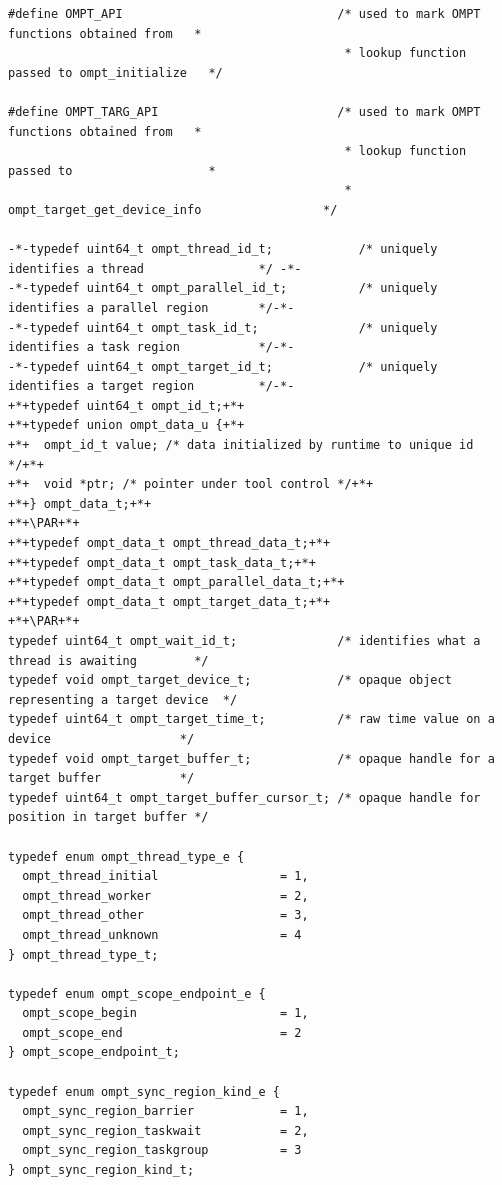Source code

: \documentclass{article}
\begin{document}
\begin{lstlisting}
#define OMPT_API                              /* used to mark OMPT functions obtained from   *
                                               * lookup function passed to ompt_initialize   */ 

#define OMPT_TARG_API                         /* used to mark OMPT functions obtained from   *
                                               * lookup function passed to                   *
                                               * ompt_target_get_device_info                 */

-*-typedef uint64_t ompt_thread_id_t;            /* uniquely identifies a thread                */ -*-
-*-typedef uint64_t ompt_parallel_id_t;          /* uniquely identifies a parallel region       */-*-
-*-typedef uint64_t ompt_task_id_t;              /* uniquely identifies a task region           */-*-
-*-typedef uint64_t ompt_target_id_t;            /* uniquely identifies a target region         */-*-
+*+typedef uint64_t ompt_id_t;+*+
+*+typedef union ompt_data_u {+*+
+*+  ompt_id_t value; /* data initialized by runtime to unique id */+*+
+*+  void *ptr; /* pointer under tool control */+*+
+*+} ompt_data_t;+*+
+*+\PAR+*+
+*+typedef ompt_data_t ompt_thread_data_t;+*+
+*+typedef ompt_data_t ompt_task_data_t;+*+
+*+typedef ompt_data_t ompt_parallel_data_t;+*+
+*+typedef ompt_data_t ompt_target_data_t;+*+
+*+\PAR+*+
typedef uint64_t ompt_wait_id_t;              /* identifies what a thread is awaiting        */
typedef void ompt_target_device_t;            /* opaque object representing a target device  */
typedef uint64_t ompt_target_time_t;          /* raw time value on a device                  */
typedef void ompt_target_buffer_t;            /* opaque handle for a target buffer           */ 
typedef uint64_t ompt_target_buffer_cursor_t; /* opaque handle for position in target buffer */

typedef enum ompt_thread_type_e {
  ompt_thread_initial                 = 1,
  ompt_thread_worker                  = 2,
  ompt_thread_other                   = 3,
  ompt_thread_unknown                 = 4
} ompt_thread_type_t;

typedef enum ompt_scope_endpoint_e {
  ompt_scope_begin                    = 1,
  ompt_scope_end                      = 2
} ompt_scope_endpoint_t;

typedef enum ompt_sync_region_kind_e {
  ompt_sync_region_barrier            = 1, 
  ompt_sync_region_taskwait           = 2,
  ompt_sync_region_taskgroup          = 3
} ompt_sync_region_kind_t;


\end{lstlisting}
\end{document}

----------

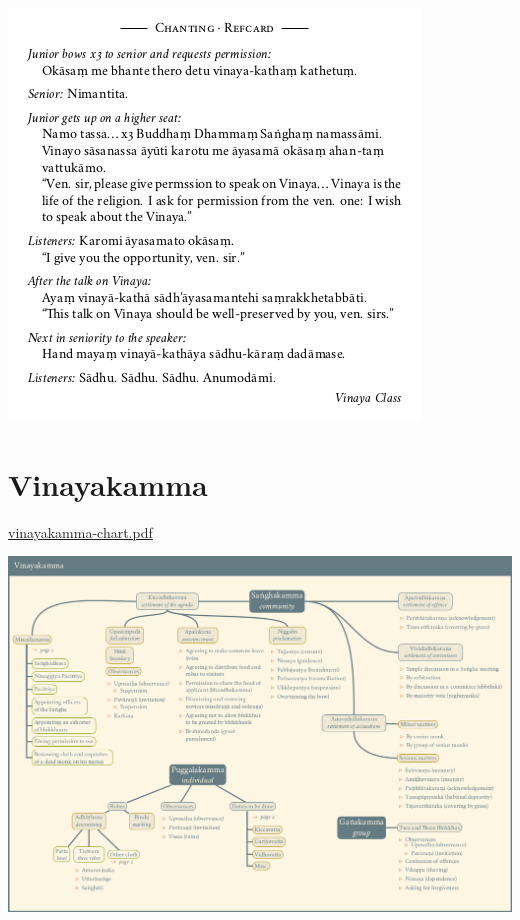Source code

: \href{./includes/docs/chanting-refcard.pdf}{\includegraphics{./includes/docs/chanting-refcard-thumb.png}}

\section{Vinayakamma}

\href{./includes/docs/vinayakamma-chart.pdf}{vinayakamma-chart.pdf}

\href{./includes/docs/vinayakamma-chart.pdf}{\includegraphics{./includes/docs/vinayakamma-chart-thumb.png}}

----------

Wherever "mark" occurs in the entries above, copy the line it sits on.

### OUTPUT FOR THIS EXERCISE
#define OMPT_API                              /* used to mark OMPT functions obtained from   *
#define OMPT_TARG_API                         /* used to mark OMPT functions obtained from   *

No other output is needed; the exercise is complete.